From the listing below, extract each line containing the string "XGBClassifier".

********

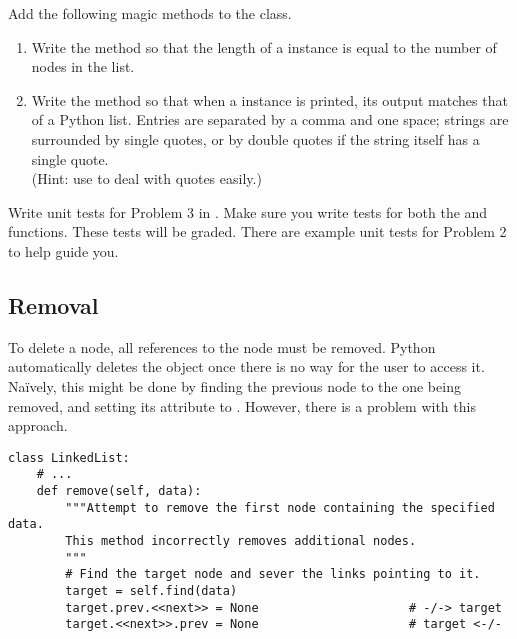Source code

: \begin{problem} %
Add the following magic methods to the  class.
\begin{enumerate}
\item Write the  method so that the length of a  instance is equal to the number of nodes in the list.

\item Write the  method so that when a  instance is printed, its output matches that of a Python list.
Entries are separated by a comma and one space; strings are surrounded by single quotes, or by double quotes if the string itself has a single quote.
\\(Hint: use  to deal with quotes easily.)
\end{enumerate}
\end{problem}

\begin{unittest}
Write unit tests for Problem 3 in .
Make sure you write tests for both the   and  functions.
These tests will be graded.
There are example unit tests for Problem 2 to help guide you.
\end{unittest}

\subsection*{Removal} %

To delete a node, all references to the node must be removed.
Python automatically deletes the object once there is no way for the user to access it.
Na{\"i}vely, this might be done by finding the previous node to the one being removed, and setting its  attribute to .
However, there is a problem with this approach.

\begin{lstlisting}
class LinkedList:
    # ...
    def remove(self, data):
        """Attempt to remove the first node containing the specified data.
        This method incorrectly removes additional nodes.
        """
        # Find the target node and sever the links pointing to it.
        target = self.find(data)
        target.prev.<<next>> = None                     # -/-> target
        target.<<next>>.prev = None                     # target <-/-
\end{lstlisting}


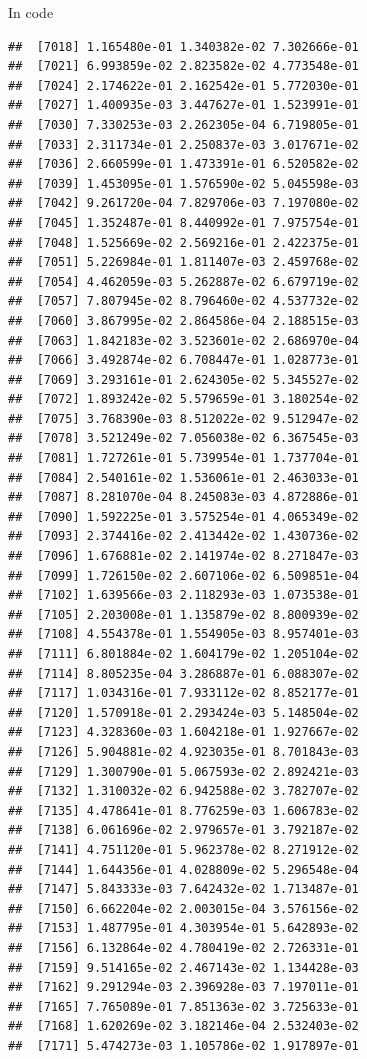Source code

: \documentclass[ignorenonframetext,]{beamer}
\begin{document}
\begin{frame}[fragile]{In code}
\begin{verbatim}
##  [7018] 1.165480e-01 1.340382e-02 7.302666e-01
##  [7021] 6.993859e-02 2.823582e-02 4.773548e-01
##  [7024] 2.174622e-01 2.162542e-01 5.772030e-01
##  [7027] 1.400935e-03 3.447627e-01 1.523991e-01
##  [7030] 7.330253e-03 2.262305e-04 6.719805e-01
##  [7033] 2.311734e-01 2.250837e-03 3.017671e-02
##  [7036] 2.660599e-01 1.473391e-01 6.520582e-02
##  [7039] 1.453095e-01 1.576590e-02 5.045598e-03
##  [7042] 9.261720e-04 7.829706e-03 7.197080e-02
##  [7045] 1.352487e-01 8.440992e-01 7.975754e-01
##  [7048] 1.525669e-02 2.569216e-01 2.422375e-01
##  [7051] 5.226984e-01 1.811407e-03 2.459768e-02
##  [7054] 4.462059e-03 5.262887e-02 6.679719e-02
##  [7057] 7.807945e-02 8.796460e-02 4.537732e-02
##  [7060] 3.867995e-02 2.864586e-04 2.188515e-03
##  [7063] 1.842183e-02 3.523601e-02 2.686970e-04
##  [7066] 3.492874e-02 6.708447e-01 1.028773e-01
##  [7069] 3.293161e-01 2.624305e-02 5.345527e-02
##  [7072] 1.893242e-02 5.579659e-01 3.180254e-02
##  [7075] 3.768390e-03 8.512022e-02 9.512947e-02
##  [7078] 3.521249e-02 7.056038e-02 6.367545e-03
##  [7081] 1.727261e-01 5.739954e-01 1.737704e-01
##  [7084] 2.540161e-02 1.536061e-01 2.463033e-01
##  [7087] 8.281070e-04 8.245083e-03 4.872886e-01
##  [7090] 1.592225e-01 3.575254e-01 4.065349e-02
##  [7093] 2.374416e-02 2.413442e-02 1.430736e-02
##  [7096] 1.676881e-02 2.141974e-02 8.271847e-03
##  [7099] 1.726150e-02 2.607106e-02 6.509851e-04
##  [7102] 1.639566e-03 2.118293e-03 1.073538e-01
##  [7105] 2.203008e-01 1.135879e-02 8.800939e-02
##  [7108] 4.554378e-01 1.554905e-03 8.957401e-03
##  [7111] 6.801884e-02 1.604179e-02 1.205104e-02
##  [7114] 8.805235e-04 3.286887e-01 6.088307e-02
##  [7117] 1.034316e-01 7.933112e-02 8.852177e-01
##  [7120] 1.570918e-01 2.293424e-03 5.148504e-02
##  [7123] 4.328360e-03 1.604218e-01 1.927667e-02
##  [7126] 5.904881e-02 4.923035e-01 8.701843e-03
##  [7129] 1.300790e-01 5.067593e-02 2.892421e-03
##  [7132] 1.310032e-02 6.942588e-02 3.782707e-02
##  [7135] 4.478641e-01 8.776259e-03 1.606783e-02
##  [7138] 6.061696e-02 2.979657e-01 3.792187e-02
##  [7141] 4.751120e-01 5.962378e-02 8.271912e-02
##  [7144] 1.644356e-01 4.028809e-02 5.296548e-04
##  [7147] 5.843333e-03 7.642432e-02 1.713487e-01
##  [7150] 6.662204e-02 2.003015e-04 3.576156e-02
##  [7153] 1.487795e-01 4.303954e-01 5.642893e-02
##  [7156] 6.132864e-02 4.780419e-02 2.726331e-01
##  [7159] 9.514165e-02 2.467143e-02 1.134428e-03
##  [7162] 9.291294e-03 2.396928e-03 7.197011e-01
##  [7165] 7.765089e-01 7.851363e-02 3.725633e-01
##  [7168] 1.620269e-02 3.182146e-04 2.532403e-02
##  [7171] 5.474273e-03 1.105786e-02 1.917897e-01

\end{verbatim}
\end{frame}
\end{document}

********

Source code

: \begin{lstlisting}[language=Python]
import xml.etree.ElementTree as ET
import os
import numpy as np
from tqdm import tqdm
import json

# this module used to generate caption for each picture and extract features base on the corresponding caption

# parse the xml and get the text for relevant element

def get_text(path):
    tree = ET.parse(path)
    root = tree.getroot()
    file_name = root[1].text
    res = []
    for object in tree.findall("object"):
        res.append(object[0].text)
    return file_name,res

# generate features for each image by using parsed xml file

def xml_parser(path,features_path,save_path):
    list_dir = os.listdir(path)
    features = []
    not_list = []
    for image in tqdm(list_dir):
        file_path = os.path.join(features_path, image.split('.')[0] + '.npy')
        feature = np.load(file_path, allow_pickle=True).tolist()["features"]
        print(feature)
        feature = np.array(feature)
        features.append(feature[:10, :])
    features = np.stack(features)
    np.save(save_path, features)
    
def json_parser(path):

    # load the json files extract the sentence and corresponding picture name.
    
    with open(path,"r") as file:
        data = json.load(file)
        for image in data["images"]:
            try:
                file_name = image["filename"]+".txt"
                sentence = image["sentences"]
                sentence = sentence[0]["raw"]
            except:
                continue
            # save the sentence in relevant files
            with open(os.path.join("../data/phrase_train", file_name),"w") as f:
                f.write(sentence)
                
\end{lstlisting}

********

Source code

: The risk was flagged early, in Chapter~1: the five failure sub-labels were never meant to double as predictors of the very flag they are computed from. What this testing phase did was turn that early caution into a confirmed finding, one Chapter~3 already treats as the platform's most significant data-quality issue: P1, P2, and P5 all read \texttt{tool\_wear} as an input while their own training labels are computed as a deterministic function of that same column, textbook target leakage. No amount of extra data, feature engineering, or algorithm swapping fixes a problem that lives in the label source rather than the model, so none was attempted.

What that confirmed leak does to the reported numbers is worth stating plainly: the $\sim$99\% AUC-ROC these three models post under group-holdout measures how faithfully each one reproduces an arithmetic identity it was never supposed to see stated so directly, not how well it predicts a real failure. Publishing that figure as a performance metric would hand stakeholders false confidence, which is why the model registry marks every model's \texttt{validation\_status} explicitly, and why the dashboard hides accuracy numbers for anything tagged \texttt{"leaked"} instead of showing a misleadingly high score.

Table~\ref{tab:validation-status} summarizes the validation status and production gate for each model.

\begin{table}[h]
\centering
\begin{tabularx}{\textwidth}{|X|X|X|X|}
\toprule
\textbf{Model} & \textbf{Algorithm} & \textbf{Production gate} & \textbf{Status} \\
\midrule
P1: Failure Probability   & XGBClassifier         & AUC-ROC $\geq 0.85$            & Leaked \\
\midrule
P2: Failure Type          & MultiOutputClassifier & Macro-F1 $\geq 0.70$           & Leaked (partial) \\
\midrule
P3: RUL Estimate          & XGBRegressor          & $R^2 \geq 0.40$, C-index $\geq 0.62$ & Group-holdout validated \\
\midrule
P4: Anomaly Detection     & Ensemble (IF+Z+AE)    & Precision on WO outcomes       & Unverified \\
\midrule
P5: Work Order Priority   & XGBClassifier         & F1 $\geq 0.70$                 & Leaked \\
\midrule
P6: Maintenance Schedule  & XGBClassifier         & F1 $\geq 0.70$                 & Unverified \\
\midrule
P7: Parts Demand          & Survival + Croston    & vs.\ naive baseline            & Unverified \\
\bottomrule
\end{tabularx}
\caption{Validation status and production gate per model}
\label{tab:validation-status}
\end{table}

********

ANSWER:
P1: Failure Probability   & XGBClassifier         & AUC-ROC $\geq 0.85$            & Leaked \\
P5: Work Order Priority   & XGBClassifier         & F1 $\geq 0.70$                 & Leaked \\
P6: Maintenance Schedule  & XGBClassifier         & F1 $\geq 0.70$                 & Unverified \\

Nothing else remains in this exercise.